The Bartram’s accidentally saved a species from extinction. The Bartrams moved a tree from a location where it was doomed to one where it is now thriving, at least in captivity. Today, we call this assisted migration, and it is an important part of plans to prevent trees from becoming extinct as climate to which they are adapted moves out from under them.
Climate change is now upon us, and the great range shuffling of species has begun. Trees, insects, mammals are shifting their ranges in response to the warming climate. This is most evident in high mountain areas, where the uphill movement of species is easily measured. While plants and animals have always migrated in response to changes in climate, the current rate of warming caused by human industrial activity is too rapid for some species to migrate.

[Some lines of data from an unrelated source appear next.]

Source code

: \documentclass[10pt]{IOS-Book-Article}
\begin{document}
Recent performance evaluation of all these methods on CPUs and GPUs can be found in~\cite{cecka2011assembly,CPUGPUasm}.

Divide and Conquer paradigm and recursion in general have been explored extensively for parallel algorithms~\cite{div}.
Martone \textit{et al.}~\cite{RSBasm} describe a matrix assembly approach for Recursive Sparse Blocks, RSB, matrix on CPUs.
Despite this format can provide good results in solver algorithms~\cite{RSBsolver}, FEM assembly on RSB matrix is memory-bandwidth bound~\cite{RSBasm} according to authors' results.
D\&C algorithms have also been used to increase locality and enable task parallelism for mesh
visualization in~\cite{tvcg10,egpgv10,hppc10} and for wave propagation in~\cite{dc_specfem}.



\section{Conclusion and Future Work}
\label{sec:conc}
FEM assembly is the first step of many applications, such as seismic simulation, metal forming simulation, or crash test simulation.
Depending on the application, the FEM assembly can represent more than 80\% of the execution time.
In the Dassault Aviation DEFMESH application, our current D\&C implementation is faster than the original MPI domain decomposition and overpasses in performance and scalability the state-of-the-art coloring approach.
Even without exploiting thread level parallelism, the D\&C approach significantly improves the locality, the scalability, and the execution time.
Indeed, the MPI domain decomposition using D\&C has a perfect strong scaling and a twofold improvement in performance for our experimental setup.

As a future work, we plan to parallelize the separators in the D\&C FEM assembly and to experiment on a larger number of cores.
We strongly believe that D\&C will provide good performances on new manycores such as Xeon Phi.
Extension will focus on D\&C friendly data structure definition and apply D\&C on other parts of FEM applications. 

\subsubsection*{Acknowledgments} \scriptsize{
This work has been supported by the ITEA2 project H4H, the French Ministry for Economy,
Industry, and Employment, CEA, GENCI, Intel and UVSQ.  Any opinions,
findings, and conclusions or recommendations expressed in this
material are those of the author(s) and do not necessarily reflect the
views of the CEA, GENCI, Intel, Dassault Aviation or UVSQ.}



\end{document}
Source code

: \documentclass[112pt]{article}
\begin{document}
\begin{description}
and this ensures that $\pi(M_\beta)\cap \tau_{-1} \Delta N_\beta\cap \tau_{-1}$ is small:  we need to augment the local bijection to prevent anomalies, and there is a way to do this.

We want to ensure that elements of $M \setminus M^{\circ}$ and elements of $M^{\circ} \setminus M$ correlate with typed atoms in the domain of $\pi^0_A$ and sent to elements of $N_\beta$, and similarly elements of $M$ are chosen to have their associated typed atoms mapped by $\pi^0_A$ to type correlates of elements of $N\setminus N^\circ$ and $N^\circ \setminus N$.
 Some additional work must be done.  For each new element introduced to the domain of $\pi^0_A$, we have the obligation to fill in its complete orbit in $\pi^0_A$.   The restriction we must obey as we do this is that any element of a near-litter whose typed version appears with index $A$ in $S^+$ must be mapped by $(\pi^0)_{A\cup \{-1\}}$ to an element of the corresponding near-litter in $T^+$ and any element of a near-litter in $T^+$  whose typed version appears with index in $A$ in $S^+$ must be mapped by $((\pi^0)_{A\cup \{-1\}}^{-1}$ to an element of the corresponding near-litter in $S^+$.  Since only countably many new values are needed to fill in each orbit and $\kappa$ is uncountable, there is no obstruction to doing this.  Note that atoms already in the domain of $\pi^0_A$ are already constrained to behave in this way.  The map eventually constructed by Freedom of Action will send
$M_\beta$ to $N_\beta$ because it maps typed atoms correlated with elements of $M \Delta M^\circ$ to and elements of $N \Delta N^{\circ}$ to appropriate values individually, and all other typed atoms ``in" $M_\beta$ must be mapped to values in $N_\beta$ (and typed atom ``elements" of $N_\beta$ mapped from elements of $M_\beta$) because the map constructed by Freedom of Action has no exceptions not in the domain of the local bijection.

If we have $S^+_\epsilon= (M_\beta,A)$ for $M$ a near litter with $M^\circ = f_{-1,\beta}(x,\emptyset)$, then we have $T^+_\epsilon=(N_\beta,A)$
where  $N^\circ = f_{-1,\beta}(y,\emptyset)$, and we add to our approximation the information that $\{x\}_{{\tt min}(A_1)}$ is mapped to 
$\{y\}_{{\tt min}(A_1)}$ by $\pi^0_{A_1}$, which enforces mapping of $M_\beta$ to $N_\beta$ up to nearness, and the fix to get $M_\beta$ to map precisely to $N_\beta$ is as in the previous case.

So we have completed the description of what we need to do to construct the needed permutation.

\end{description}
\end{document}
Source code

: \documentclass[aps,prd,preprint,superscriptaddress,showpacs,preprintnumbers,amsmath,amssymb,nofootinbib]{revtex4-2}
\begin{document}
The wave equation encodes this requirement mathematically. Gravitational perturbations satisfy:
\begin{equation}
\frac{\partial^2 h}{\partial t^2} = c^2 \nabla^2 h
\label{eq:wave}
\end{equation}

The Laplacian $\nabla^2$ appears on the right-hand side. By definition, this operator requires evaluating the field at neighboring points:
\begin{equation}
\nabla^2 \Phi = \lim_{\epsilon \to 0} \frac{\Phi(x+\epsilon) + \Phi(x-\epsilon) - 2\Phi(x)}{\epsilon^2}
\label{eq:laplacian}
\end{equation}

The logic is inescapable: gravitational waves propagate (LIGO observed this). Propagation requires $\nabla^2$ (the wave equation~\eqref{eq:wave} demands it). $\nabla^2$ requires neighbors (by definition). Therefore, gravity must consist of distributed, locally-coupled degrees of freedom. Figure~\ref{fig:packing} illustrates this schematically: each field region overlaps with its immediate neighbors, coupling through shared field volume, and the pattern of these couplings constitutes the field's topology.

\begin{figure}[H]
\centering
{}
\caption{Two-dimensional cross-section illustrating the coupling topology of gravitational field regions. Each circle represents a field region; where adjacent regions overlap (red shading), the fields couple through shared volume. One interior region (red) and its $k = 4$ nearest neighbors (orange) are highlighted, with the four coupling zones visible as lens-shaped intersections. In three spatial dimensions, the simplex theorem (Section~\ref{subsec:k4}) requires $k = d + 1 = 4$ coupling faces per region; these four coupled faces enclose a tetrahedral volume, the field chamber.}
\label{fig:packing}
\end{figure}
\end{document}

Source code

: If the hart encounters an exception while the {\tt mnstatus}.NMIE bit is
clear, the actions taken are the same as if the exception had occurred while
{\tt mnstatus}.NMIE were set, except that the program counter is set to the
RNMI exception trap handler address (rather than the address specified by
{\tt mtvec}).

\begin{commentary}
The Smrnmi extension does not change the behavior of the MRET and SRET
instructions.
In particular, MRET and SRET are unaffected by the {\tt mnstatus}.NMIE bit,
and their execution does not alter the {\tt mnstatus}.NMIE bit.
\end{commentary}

This is especially true of trees which are often much slower to migrate than other plants. Trees with large, heavy seeds and fruits that cannot be carried by wind are at a particular disadvantage. For those species, humans may have to play a role to prevent extinction. Assisted migration may be the only way to prevent many important species from becoming extinct.
Foresters have practiced assisted migration for a long time, not to rescue them from climate change but to grow trees for commercial purposes. Today, there are more Monterey pine trees growing in New Zealand plantations than all the Monterey pines within the tree’s original small range in California. Now, however, forestry agencies worldwide are beginning to plan or practice assisted migration to prevent extinction of tree species. For other species like Torreya taxifolia, citizen organizations have taken the lead in ensuring a future for rare and endangered species.
This is the first of a series on assisted migration.